Pictures paired with source code:

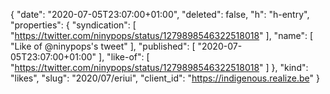 {
  "date": "2020-07-05T23:07:00+01:00",
  "deleted": false,
  "h": "h-entry",
  "properties": {
    "syndication": [
      "https://twitter.com/ninypops/status/1279898546322518018"
    ],
    "name": [
      "Like of @ninypops's tweet"
    ],
    "published": [
      "2020-07-05T23:07:00+01:00"
    ],
    "like-of": [
      "https://twitter.com/ninypops/status/1279898546322518018"
    ]
  },
  "kind": "likes",
  "slug": "2020/07/eriui",
  "client_id": "https://indigenous.realize.be"
}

Exercise requirements: All of the data must be given again exactly, without the pictures.

Result of the exercise:
 {
  "date": "2020-07-05T23:07:00+01:00",
  "deleted": false,
  "h": "h-entry",
  "properties": {
    "syndication": [
      "https://twitter.com/ninypops/status/1279898546322518018"
    ],
    "name": [
      "Like of @ninypops's tweet"
    ],
    "published": [
      "2020-07-05T23:07:00+01:00"
    ],
    "like-of": [
      "https://twitter.com/ninypops/status/1279898546322518018"
    ]
  },
  "kind": "likes",
  "slug": "2020/07/eriui",
  "client_id": "https://indigenous.realize.be"
}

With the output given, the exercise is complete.